How had the lofty president and the wily speaker suddenly steered them off Jimmy Carter Highway and onto FDR Drive? One gleeful and relieved White House aide called the bill-signing ceremony in the East Room, packed with Democratic lawmakers snapping pictures and acting like obstreperous children, “an Old Spice moment.”
“You could see it in their faces,” he said. “It was kind of like that Old Spice ad where the guy smacked himself on the cheeks and said, ‘Wow, that feels good!’ ”
Obama advisor David Axelrod agreed: “People are so used to low expectations around here that the idea that you could do something big and meaningful is exhilarating.”
The Democrats held hands, held their breath and jumped over the cliff not that it was a radical bill.

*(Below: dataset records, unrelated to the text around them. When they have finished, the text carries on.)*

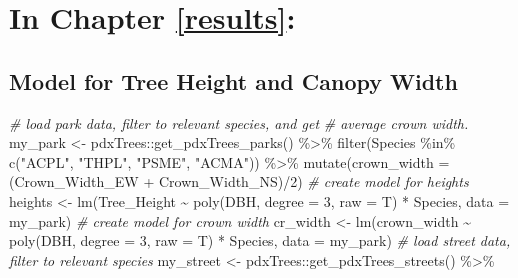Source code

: \documentclass[12pt,twoside]{reedthesis}
\newenvironment{Shaded}{\begin{snugshade}}{\end{snugshade}}
\newcommand{\AttributeTok}[1]{\textcolor[rgb]{0.77,0.63,0.00}{#1}}
\newcommand{\CommentTok}[1]{\textcolor[rgb]{0.56,0.35,0.01}{\textit{#1}}}
\newcommand{\DecValTok}[1]{\textcolor[rgb]{0.00,0.00,0.81}{#1}}
\newcommand{\FunctionTok}[1]{\textcolor[rgb]{0.00,0.00,0.00}{#1}}
\newcommand{\NormalTok}[1]{#1}
\newcommand{\OtherTok}[1]{\textcolor[rgb]{0.56,0.35,0.01}{#1}}
\newcommand{\SpecialCharTok}[1]{\textcolor[rgb]{0.00,0.00,0.00}{#1}}
\newcommand{\StringTok}[1]{\textcolor[rgb]{0.31,0.60,0.02}{#1}}
\begin{document}
\hypertarget{in-chapter-refresults}{%
\section{\texorpdfstring{\textbf{In Chapter} \ref{results}\textbf{:}}{In Chapter \ref{results}:}}\label{in-chapter-refresults}}

\hypertarget{model-for-tree-height-and-canopy-width}{%
\subsection*{Model for Tree Height and Canopy Width}\label{model-for-tree-height-and-canopy-width}}

\footnotesize
\begin{Shaded}
\begin{Highlighting}[]
\CommentTok{\# load park data, filter to relevant species, and get}
\CommentTok{\# average crown width.}
\NormalTok{my\_park }\OtherTok{\textless{}{-}}\NormalTok{ pdxTrees}\SpecialCharTok{::}\FunctionTok{get\_pdxTrees\_parks}\NormalTok{() }\SpecialCharTok{\%\textgreater{}\%}
    \FunctionTok{filter}\NormalTok{(Species }\SpecialCharTok{\%in\%} \FunctionTok{c}\NormalTok{(}\StringTok{"ACPL"}\NormalTok{, }\StringTok{"THPL"}\NormalTok{, }\StringTok{"PSME"}\NormalTok{, }\StringTok{"ACMA"}\NormalTok{)) }\SpecialCharTok{\%\textgreater{}\%}
    \FunctionTok{mutate}\NormalTok{(}\AttributeTok{crown\_width =}\NormalTok{ (Crown\_Width\_EW }\SpecialCharTok{+}\NormalTok{ Crown\_Width\_NS)}\SpecialCharTok{/}\DecValTok{2}\NormalTok{)}
\CommentTok{\# create model for heights}
\NormalTok{heights }\OtherTok{\textless{}{-}} \FunctionTok{lm}\NormalTok{(Tree\_Height }\SpecialCharTok{\textasciitilde{}} \FunctionTok{poly}\NormalTok{(DBH, }\AttributeTok{degree =} \DecValTok{3}\NormalTok{, }\AttributeTok{raw =}\NormalTok{ T) }\SpecialCharTok{*}
\NormalTok{    Species, }\AttributeTok{data =}\NormalTok{ my\_park)}
\CommentTok{\# create model for crown width}
\NormalTok{cr\_width }\OtherTok{\textless{}{-}} \FunctionTok{lm}\NormalTok{(crown\_width }\SpecialCharTok{\textasciitilde{}} \FunctionTok{poly}\NormalTok{(DBH, }\AttributeTok{degree =} \DecValTok{3}\NormalTok{, }\AttributeTok{raw =}\NormalTok{ T) }\SpecialCharTok{*}
\NormalTok{    Species, }\AttributeTok{data =}\NormalTok{ my\_park)}
\CommentTok{\# load street data, filter to relevant species}
\NormalTok{my\_street }\OtherTok{\textless{}{-}}\NormalTok{ pdxTrees}\SpecialCharTok{::}\FunctionTok{get\_pdxTrees\_streets}\NormalTok{() }\SpecialCharTok{\%\textgreater{}\%}

\end{Highlighting}
\end{Shaded}
\end{document}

And, mirabile dictu, nothing awful happened. The markets went up. The polls went up.
Their confidence went up.
Sen. John McCain threatened Democrats, telling an Arizona radio affiliate that “there will be no cooperation for the rest of the year” from Republicans. So much for “Country First.” But David Frum, the former W. speechwriter, conceded that in trying to turn health care into Obama’s Waterloo a replay of the Clintons’ disaster in 1994 Republicans may have made it their own Waterloo.
“We followed the most radical voices in the party and the movement, and they led us to abject and irreversible defeat,” Frum wrote on his blog.
Some base members of the Republican base showed themselves as the racist Neanderthals they are.
Protesters outside the Capitol on Saturday called two black congressmen, the civil rights hero John Lewis of Georgia and Andre Carson of Indiana, a racial epithet as they walked by. Another, Rep. Emanuel Cleaver of Missouri, was called that epithet and got spit on. Barney Frank of Massachusetts was called an anti-gay slur.
The anti-abortion Democrat Bart Stupak was called a “baby killer” by Texas Republican Rep. Randy Neugebauer, who says he’s had a “tremendous outpouring” of support for his outburst.
It was disgusting. And for the Democrats who had battled one another through every twist and turn of health care, it was unifying.
Sen. Al Franken, who had blown up at Axelrod after Obama held a televised session with Senate Democrats in February, arguing that the president wasn’t fighting hard enough or strategizing well enough, sent Axelrod a congratulatory note after the bill passed.
“You’re welcome,” Franken wrote. He added an asterisk: “Joke. I used to be in comedy.”
Only a week ago, Fred Hiatt, the Washington Post’s editorial page editor, had written that Obama did not seem happy in his job, that he projected “weariness and duty” instead of the “jauntiness” of FDR and JFK.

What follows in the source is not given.